Santa Ana Square
The Plaza Mayor de Santa Ana is one of the most emblematic places in the city of Las Palmas. Surrounding this most centric of squares are several of the most important buildings in Las Palmas including the Cathedral of Santa Ana and the Casa Colón. In the center of the plaza, you will also find one of the most famous and quirky sculptures in the city known locally as the “Perros de Santa Ana” or the dogs of Santa Ana.
The sculptures were created by the French sculptor Alfred Jacquemar (Paris 1824), and have been standing in the square since 1895. As the story goes, Mayor Felipe Massieu accepted them as a gift from a French ship that, on its way to South Africa, landed in the city to solve certain problems that arose during its journey. As a thank you for their assistance the ship left these statues that were originally intended to adorn other urban centers in the south of the African continent.
In 1944 author Víctor Doreste ‘baptized’ these unique dogs in his traditional fable ‘Faycán’. The author names seven other dogs that today rest in Santa Ana: Aterura, Mogano, Doramas, Tindaya , Bentayga, Tenoya and Tirajano.

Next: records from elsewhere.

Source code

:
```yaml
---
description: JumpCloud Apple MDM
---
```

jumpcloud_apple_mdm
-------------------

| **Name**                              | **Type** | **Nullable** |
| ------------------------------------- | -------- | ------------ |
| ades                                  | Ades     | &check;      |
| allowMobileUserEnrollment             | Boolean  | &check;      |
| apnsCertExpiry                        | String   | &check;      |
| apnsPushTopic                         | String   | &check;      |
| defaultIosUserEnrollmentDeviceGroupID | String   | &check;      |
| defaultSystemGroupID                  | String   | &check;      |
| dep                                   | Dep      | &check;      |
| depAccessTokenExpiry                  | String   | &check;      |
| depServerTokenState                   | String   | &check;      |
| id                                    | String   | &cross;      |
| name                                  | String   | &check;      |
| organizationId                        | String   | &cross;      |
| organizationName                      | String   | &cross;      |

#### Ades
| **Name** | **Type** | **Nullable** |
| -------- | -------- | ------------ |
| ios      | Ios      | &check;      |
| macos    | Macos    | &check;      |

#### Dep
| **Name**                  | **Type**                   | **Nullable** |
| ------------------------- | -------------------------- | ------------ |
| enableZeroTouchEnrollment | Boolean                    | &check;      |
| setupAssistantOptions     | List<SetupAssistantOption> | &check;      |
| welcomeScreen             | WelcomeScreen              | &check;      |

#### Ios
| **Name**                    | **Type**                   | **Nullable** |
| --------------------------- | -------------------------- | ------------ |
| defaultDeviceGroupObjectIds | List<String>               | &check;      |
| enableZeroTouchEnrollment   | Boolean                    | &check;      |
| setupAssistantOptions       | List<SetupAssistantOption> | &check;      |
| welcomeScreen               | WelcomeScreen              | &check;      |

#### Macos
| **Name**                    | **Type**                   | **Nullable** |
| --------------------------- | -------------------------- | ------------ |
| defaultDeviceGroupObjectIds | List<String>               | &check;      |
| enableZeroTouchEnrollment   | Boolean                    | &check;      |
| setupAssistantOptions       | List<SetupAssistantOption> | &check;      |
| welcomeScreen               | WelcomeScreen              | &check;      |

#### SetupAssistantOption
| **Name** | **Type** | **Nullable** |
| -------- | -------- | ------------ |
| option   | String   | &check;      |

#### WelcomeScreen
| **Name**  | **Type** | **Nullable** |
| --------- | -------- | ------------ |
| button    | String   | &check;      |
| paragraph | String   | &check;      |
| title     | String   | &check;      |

The Museo Canario or the Canary Museum is one of the best museums in Las Palmas to understand the anthropological history and evolution of its aboriginal inhabitants, known as Guanches, and the history of Gran Canaria. You will also discover the way they built their houses and their tools and even their medicines and their food. Especially striking is the hall of skulls and mummies in the enclosure.
Construction of the Catedral de Canarias or the Cathedral of Santa Ana, as it is also known, began towards the end of the 1400’s and it was commissioned by the Catholic Kings themselves.
The Cathedral features 3 different architectural styles: late Gothic, Baroque and Neoclassical. Although it was never 100% completed, it was the first cathedral in the Canary Islands and the only cathedral in all of the islands until the 19th century.
This XVI century estate didn’t actually belong to Christopher Columbus but it did belong to the governor of the island who oversaw Columbus’ expeditions and who housed the Spanish explorer on his way to the New World.
The Colon House Museum has maritime archives that belonged to the discoverer, such as navigation charts and logbooks. Especially recommended for lovers of the sea and exploration.
The Vegueta Market
This is one of the most interesting places to see in Las Palmas de Gran Canaria and perfect for delving into Canarian gastronomy. The Vegueta Market is overflowing with tropical fruit stalls, local spices and delicacies, and all types of local products, unique to the Canary Islands.
A guided visit to the Vegueta neighborhood is especially interesting where you can see first-hand its market and many more secrets of the city.